Task brief: Lines below that include the word "your" should each be copied.

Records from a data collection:
---

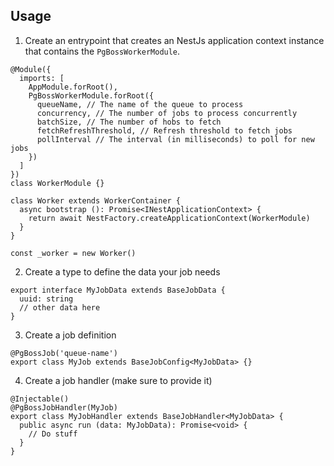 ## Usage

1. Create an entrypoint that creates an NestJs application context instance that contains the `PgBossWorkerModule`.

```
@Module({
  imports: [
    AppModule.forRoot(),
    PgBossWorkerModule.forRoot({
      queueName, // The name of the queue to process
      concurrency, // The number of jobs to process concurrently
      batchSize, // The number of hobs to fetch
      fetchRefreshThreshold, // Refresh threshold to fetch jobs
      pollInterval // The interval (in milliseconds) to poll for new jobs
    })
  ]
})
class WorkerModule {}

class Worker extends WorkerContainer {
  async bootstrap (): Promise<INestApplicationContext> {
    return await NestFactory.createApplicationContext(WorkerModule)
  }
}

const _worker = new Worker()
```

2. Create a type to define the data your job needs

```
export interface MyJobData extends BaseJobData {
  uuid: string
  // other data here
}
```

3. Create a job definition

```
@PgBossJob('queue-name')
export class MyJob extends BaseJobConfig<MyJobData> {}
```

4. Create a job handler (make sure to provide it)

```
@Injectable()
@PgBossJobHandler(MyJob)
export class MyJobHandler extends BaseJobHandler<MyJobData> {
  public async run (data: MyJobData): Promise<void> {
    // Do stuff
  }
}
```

---

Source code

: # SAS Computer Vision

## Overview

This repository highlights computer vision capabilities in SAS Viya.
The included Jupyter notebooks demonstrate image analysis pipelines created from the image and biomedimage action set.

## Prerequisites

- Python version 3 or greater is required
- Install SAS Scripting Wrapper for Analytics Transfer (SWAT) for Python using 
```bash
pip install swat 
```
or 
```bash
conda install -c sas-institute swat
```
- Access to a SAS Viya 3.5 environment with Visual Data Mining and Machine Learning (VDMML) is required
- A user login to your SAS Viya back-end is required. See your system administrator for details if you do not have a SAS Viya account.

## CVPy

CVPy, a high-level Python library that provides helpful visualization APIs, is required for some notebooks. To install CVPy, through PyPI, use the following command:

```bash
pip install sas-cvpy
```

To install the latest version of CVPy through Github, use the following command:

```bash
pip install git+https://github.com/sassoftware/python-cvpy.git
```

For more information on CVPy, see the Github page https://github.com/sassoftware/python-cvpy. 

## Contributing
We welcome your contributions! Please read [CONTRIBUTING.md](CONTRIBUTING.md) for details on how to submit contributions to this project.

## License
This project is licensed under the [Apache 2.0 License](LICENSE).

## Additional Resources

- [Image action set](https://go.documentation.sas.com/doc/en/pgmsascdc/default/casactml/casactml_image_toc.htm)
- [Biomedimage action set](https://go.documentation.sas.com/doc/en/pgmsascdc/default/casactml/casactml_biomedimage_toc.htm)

---

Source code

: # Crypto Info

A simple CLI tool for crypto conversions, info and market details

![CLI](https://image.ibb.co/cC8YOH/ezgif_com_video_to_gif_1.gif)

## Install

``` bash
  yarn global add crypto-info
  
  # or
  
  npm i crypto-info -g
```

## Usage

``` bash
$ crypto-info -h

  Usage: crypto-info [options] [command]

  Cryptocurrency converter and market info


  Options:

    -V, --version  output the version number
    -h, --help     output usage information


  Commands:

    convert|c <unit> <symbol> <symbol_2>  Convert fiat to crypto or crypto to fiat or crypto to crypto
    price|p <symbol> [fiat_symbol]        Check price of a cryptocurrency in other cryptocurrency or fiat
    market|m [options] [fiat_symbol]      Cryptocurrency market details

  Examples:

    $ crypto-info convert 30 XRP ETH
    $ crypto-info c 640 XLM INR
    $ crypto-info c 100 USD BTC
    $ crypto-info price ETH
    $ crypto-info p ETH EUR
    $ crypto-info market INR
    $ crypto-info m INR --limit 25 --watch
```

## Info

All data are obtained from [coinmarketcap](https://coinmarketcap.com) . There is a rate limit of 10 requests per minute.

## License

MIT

---

Exercise output:
2. Create a type to define the data your job needs
- A user login to your SAS Viya back-end is required. See your system administrator for details if you do not have a SAS Viya account.
We welcome your contributions! Please read [CONTRIBUTING.md](CONTRIBUTING.md) for details on how to submit contributions to this project.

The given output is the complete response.